言葉に詰まる。そして一挙にその車椅子の男性の事が思い出された。そう、初めての来店の時、段差のある店の入り口に車椅子が入れる様、居合わせた常連の方が介助して下さった。車椅子の男性は慣れた動作で店の椅子に座りなおし、静かに音楽を聴きながらコーヒーを飲み帰って行かれた。その後も数回来られた様に記憶する。
障害者にとって色々な病気が併発する事は希な事ではない。詳しい病名は尋ねなかったが、もしかして最後に来られた時などはかなり悪い体調の中での来店だったのかも知れない。そんな事を思い、そして彼がこの店を気に入って下さっていたという事、そしてその奥様が思い出の場所として来店下さった事を思うと涙が溢れてきた。

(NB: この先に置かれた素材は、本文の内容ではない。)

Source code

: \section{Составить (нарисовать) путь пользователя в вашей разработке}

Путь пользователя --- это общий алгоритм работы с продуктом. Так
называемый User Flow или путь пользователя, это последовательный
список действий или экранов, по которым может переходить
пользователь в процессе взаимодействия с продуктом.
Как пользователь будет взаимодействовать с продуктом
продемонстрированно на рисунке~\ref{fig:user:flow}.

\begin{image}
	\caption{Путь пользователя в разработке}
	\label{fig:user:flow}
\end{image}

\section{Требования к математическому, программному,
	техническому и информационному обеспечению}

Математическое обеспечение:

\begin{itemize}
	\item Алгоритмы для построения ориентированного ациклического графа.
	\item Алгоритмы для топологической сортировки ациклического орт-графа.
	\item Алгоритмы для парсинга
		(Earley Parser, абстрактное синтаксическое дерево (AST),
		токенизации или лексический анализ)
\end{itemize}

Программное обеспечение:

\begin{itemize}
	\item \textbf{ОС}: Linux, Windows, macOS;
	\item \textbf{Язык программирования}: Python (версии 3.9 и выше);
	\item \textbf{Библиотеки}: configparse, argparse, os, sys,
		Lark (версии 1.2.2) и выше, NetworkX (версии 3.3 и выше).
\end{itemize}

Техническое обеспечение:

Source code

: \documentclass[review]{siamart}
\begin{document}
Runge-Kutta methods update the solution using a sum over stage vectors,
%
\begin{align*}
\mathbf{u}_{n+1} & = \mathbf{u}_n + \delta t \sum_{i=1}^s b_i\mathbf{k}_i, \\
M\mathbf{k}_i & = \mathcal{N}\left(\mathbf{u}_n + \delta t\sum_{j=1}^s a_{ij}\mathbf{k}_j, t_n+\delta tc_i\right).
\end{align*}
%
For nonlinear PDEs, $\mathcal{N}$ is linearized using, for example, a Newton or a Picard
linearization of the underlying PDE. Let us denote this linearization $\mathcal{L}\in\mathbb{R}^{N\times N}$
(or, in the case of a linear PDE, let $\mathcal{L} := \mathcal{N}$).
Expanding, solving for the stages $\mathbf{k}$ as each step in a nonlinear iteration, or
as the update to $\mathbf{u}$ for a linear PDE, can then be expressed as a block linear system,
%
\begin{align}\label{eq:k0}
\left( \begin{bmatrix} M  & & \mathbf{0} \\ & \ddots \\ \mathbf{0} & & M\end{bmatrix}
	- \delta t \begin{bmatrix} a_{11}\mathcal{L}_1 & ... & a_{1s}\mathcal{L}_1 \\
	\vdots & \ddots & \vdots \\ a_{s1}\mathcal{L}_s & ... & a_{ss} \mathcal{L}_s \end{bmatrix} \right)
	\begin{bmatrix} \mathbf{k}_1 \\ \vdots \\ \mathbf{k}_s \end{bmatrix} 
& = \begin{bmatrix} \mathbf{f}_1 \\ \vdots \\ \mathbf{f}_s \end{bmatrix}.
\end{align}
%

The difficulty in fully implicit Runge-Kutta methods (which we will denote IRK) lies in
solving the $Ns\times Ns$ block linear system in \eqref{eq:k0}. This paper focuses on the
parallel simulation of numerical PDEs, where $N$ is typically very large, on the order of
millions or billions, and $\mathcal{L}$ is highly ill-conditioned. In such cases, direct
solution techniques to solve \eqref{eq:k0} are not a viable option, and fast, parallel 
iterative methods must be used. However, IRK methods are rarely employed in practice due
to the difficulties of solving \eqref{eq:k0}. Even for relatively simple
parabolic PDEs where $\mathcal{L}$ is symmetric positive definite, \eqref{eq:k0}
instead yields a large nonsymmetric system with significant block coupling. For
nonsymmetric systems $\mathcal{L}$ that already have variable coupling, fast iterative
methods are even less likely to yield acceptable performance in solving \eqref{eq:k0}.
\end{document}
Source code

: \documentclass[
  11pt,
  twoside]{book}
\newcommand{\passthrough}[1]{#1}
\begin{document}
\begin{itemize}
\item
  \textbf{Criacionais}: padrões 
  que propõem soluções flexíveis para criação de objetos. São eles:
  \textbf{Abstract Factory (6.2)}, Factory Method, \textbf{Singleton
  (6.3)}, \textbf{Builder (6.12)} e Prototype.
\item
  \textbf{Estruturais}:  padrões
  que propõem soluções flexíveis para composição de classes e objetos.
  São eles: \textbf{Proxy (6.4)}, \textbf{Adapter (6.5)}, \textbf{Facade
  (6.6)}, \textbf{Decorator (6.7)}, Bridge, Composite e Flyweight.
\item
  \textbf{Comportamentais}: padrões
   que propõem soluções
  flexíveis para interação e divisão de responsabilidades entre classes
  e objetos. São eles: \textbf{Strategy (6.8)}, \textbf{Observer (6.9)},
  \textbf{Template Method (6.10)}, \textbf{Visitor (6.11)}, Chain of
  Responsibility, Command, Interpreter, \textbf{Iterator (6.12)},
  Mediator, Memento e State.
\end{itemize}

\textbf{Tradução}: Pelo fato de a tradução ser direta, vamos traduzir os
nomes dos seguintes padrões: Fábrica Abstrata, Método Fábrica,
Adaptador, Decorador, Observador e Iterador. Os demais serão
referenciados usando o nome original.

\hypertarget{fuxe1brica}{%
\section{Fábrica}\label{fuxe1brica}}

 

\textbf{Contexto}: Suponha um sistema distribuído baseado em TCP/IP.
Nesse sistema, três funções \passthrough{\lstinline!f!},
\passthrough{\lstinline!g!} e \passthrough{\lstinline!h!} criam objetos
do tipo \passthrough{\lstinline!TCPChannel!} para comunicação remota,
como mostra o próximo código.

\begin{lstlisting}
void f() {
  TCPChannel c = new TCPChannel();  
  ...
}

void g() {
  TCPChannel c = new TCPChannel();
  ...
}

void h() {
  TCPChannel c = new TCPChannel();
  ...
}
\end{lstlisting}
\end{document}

出町柳は京阪の終点の駅だ。「とりあえず終点の駅まで行ってから何処に行くかを考えよう」と行き当たりバッタリの日帰り旅行で来られる方も案外多い。地図を片手に何処がお勧めかとアドバイスを求められる事も多いのだが、長年京都に住みながらあまり神社仏閣名所を知らない。
「お寺の拝観料も数行けばバカにならないしねー、その点神社はタダやし下賀茂神社と上賀茂神社で時間があれば加茂川の土手をぷらぷら歩いて神社のハシゴなんかが良いのでは?」と言うとそれもそうだと話が弾む。一頻り話し終えると「又京都に来たら寄りますね」と言って帰っていくお客さんが多い。
毎日色々な方が来店下さる。会話を交わす人もそうでない人も、ラッシュが出会いの場である事がとても嬉しい。そしてその一時をこれからも大切にしたい。